JOCASTE, mystérieuse.
Je ne dors pas.
TIRESIAS
Vous ne dormez pas ?
JOCASTE
Non, Zizi, je ne dors pas. Le Sphinx, le meurtre de Laïus, m'ont mis les nerfs à bout. Tu avais raison de me le dire. Je ne dors plus et c'est mieux, car, si je m'endors une minute, je fais un rêve, un seul et je reste malade toute la journée.
TIRESIAS
N'est-ce pas mon métier de déchiffrer les rêves ?...
JOCASTE
L'endroit du rêve ressemble un peu à cette plate-forme ; alors je te le raconte. Je suis debout, la nuit ; je berce une espèce de nourrisson. Toutà coup, ce nourrisson devient une pâte gluante qui me coule entre les doigts. Je pousse un hurlement et j'essaie de lancer cette pâte ; mais... oh ! Zizi... Si tu savais, c'est immonde... Cette chose, cette pâte reste reliéeà moi et quand je me crois libre, la pâte revient à toute vitesse et gifle ma figure.
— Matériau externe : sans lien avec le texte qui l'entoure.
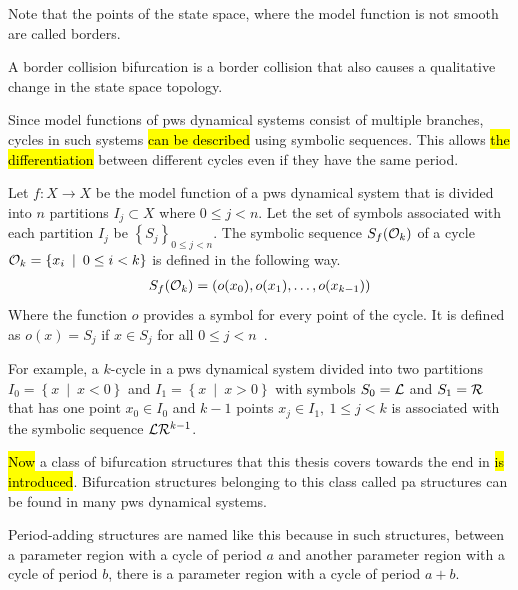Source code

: Note that the points of the state space, where the model function is not smooth are called borders.

\begin{definition}
	A border collision bifurcation is a border collision that also causes a qualitative change in the state space topology.
\end{definition}

Since model functions of \gls{pws} dynamical systems consist of multiple branches, cycles in such systems \hl{can be described} using symbolic sequences.
This allows \hl{the differentiation} between different cycles even if they have the same period.

\begin{definition}
	Let $f: X \to X$ be the model function of a \gls{pws} dynamical system that is divided into $n$ partitions $I_j \subset X$ where $0 \leq j < n$.
	Let the set of symbols associated with each partition $I_j$ be $\left\{S_j\right\}_{0 \leq j < n}$.
	The symbolic sequence $S_f(\mathcal{O}_k)$ of a cycle $\mathcal{O}_k = \left\{x_i \:\mid\: 0 \leq i < k\right\}$ is defined in the following way.
	\begin{align}
		S_f(\mathcal{O}_k) = \left(o(x_0), o(x_1), \dots, o(x_{k-1})\right)
	\end{align}
	Where the function $o$ provides a symbol for every point of the cycle.
	It is defined as $o(x) = S_j$ if $x \in S_j$ for all $0 \leq j < n$~\cite{granados14adding}.
\end{definition}

For example, a $k$-cycle in a \gls{pws} dynamical system divided into two partitions $I_0 = \left\{x \:\mid\: x < 0\right\}$ and $I_1 = \left\{x \:\mid\: x > 0\right\}$ with symbols $S_0 = \mathcal{L}$ and $S_1 = \mathcal{R}$ that has one point $x_0 \in I_0$ and $k-1$ points $x_j \in I_1, \:1 \leq j < k$ is associated with the symbolic sequence $\mathcal{L}\mathcal{R}^{k-1}$.

\hl{Now} a class of bifurcation structures that this thesis covers towards the end in  \hl{is introduced}.
Bifurcation structures belonging to this class called \gls{pa} structures can be found in many \gls{pws} dynamical systems.

Period-adding structures are named like this because in such structures, between a parameter region with a cycle of period $a$ and another parameter region with a cycle of period $b$, there is a parameter region with a cycle of period $a + b$.

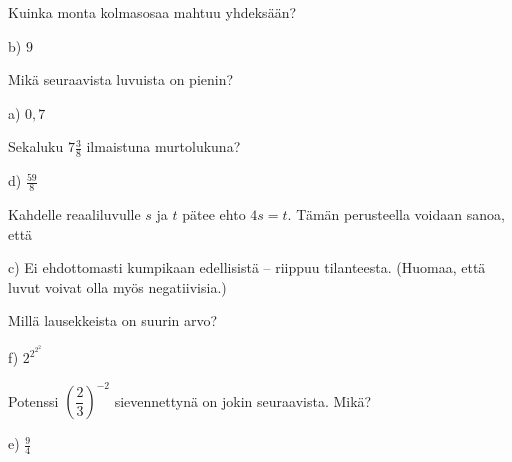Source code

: \begin{tehtava}
Kuinka monta kolmasosaa mahtuu yhdeksään?
    \begin{vastaus}
	 b) $9$
    \end{vastaus}
\end{tehtava}

\begin{tehtava}
Mikä seuraavista luvuista on pienin?
    \begin{vastaus}
	 a) $0,7$
    \end{vastaus}
\end{tehtava}

\begin{tehtava} %
Sekaluku $7\frac{3}{8}$ ilmaistuna murtolukuna?
    \begin{vastaus}
	 d) $\frac{59}{8}$
    \end{vastaus}
\end{tehtava}

\begin{tehtava}
Kahdelle reaaliluvulle $s$ ja $t$ pätee ehto $4s=t$. Tämän perusteella voidaan sanoa, että
    \begin{vastaus}
	 c) Ei ehdottomasti kumpikaan edellisistä -- riippuu tilanteesta. (Huomaa, että luvut voivat olla myös negatiivisia.)
    \end{vastaus}
\end{tehtava}

\begin{tehtava}
Millä lausekkeista on suurin arvo?
	\begin{vastaus}
	 f) $2^{2^{2^2}}$
	\end{vastaus}
\end{tehtava}

\begin{tehtava}
Potenssi $\left( \dfrac{2}{3} \right)^{-2}$ sievennettynä on jokin seuraavista. Mikä?
\begin{vastaus}
e) $\frac{9}{4}$
\end{vastaus}
\end{tehtava}

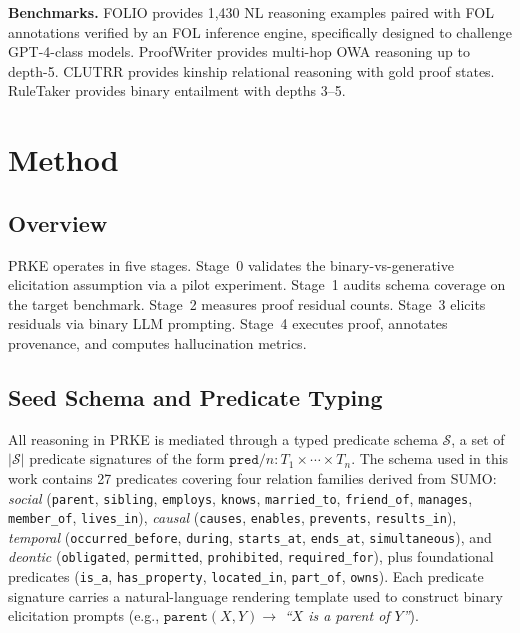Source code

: \documentclass[11pt,letterpaper]{article}
\begin{document}
\noindent\textbf{Benchmarks.}
FOLIO \citep{Han2022} provides 1,430 NL reasoning examples paired with FOL annotations verified by an FOL inference engine, specifically designed to challenge GPT-4-class models. ProofWriter \citep{Tafjord2021} provides multi-hop OWA reasoning up to depth-5. CLUTRR \citep{Sinha2019} provides kinship relational reasoning with gold proof states. RuleTaker \citep{Clark2020} provides binary entailment with depths 3--5.

\section{Method}
\label{sec:method}

\subsection{Overview}

PRKE operates in five stages. Stage~0 validates the binary-vs-generative elicitation assumption via a pilot experiment. Stage~1 audits schema coverage on the target benchmark. Stage~2 measures proof residual counts. Stage~3 elicits residuals via binary LLM prompting. Stage~4 executes proof, annotates provenance, and computes hallucination metrics.

\subsection{Seed Schema and Predicate Typing}

All reasoning in PRKE is mediated through a typed predicate schema $\mathcal{S}$, a set of $|\mathcal{S}|$ predicate signatures of the form $\mathtt{pred}/n : T_1 \times \cdots \times T_n$. The schema used in this work contains 27 predicates covering four relation families derived from SUMO: \emph{social} (\texttt{parent}, \texttt{sibling}, \texttt{employs}, \texttt{knows}, \texttt{married\_to}, \texttt{friend\_of}, \texttt{manages}, \texttt{member\_of}, \texttt{lives\_in}), \emph{causal} (\texttt{causes}, \texttt{enables}, \texttt{prevents}, \texttt{results\_in}), \emph{temporal} (\texttt{occurred\_before}, \texttt{during}, \texttt{starts\_at}, \texttt{ends\_at}, \texttt{simultaneous}), and \emph{deontic} (\texttt{obligated}, \texttt{permitted}, \texttt{prohibited}, \texttt{required\_for}), plus foundational predicates (\texttt{is\_a}, \texttt{has\_property}, \texttt{located\_in}, \texttt{part\_of}, \texttt{owns}). Each predicate signature carries a natural-language rendering template used to construct binary elicitation prompts (e.g., $\mathtt{parent}(X,Y) \rightarrow$ \textit{``$X$ is a parent of $Y$''}).
\end{document}
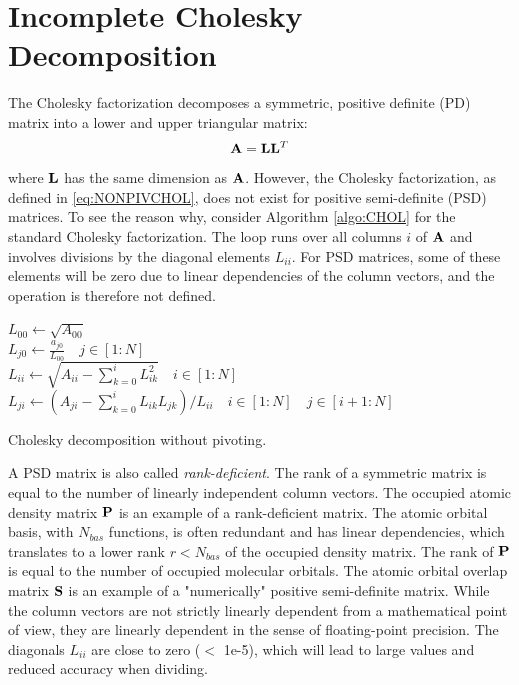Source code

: 
\section{Incomplete Cholesky Decomposition \label{sec:CHOLDEC}}

The Cholesky factorization decomposes a symmetric, positive definite (PD) matrix into a lower and upper triangular matrix:
\begin{equation}
\mathbf{A} = \mathbf{L} \mathbf{L}^T
\label{eq:NONPIVCHOL}
\end{equation}
\noindent where $\mathbf{L}$ has the same dimension as $\mathbf{A}$. However, the Cholesky factorization, as defined in \ref{eq:NONPIVCHOL}, does not exist for positive semi-definite (PSD) matrices. To see the reason why, consider Algorithm \ref{algo:CHOL} for the standard Cholesky factorization. The loop runs over all columns $i$ of $\mathbf{A}$  and involves divisions by the diagonal elements $L_{ii}$. For PSD matrices, some of these elements will be zero due to linear dependencies of the column vectors, and the operation is therefore not defined.

\begin{algorithm}
$L_{00} \leftarrow \sqrt{A_{00}}$
\\
$L_{j0} \leftarrow \frac{a_{j0}}{L_{00}} \quad j \in [1:N]$
\\
$L_{ii} \leftarrow \sqrt{ A_{ii} - \sum_{k=0}^{i} L_{ik}^2} \quad i \in [1:N]$ 
\\
$L_{ji} \leftarrow \left( A_{ji} - \sum_{k=0}^{i} L_{ik} L_{jk} \right) / L_{ii} \quad i \in [1:N] \quad j \in [i+1:N]$
\caption{Cholesky decomposition without pivoting.}
\label{algo:CHOL}
\end{algorithm}
 
A PSD matrix is also called \emph{rank-deficient}. The rank of a symmetric matrix is equal to the number of linearly independent column vectors. The occupied atomic density matrix $\mathbf{P}$ is an example of a rank-deficient matrix. The atomic orbital basis, with $N_{bas}$ functions, is often redundant and has linear dependencies, which translates to a lower rank $r < N_{bas}$ of the occupied density matrix. The rank of $\mathbf{P}$ is equal to the number of occupied molecular orbitals. The atomic orbital overlap matrix $\mathbf{S}$ is an example of a "numerically" positive semi-definite matrix. While the column vectors are not strictly linearly dependent from a mathematical point of view, they are linearly dependent in the sense of floating-point precision. The diagonals $L_{ii}$ are close to zero ($<$ 1e-5), which will lead to large values and reduced accuracy when dividing.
Et cette pâte est vivante. Elle a une espèce de bouche qui se colle sur ma bouche. Et elle se glisse partout : elle cherche mon ventre, mes cuisses. Quelle horreur !
TIRESIAS
Calmez-vous.
JOCASTE
Je ne veux plus dormir, Zizi... Je ne veux plus dormir. Ecoute la musique. Où est-ce ? Ils ne dorment pas non plus. Ils ont de la chance avec cette musique. Ils ont peur, Zizi... Ils ont raison. Ils doivent rêver des choses épouvantables et ils ne veulent pas dormir. Et au fait, pourquoi cette musique ? Pourquoi permet-on cette musique ? Est-ce que j'ai de la musique pour m'empêcher de dormir ? Je ne savais pas que ces boîtes restaient ouvertes toute la nuit. Pourquoi ce scandale, Zizi ? Il faut que Créon donne des ordres ! Il faut empêcher cette musique ! Il faut que ce scandale cesse immédiatement.
TIRESIAS
Madame, je vous conjure de vous calmer et de vous en retourner. Ce manque de sommeil vous met hors de vous. Nous avons autorisé les musiques afin que le peuple ne se démoralise pas, pour soutenir le moral. Il y aurait des crimes... et pire, si on ne dansait pas dans le quartier populaire.
JOCASTE
Est-ce que je danse, moi ?
TIRESIAS
Ce n'est pas pareil. Vous portez le deuil de Laïus.
JOCASTE
Et tous sont en deuil, Zizi. Tous ! Tous ! Tous ! et ils dansent, et je ne danse pas. C'est trop injuste... Je veux...
TIRESIAS
On vient, madame.
JOCASTE
Ecoute, Zizi, je tremble, je suis sortie avec tous mes bijoux.
TIRESIAS
N'ayez crainte. Sur le chemin de ronde, on ne rencontre pas de rôdeurs. C'est certainement une patrouille.
JOCASTE
Peut-être le soldat que je cherche ?
TIRESIAS
Ne bougez pas. Nous allons le savoir.